Last night I cooked the best meal I’ve had for weeks.

It was a whole sea-bass, stuffed with dried thyme, drizzled with extra-virgin olive oil, and roasted in the oven on a bed of sliced onion and red pepper.

The vegetables were crisped up and slightly charred around the edges, the fish had a subtle fragrance of thyme... it was delicious.

And the ingredients list was only five items long:

So I’d wager that you could read this, walk down to the supermarket, and still remember the whole list.

Shorter is simpler.
Shorter is faster to read.
Shorter is easier to remember.

But shorter doesn’t mean lazier, lower quality, or less interesting.

Shorter is just… shorter.

Why don’t more people do shorter?

Because shorter takes longer.

A classic recipe can consist of just a few high-quality ingredients. You just have to work out what will set people’s tastebuds tingling…

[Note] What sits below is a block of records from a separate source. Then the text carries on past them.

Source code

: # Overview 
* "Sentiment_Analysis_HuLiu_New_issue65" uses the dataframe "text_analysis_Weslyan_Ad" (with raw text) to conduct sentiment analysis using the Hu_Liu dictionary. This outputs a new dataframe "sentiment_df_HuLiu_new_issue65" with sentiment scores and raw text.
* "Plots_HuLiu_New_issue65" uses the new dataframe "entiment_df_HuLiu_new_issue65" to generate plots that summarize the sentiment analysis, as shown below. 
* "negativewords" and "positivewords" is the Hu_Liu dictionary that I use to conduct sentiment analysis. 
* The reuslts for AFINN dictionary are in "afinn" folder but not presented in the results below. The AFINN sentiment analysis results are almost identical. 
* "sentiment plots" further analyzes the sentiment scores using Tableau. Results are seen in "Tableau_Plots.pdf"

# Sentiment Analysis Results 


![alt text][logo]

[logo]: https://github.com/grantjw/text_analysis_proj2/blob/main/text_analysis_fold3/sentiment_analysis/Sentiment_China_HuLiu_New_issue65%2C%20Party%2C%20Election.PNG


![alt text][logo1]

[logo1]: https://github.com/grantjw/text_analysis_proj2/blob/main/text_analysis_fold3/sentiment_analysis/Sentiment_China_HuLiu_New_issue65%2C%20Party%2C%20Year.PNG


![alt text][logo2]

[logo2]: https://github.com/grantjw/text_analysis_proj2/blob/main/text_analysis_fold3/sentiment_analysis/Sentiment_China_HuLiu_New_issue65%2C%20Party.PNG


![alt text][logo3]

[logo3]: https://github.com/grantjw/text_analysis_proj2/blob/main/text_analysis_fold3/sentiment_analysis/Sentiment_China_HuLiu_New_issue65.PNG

A great screenplay often has just five key turning points. The opportunity, the change of plan, the point of no-return, the major setback, and the climax.

A memorable talk can usually be boiled down to five key ideas. Which is why if I’m writing a talk, the first thing I do is figure out my five ideas, and which order makes the best story…

Shorter isn’t easier than longer.

But…

If you can make an idea fit on one hand, you can make it stick.

Can you make it shorter?


Posted to Writing in 2016.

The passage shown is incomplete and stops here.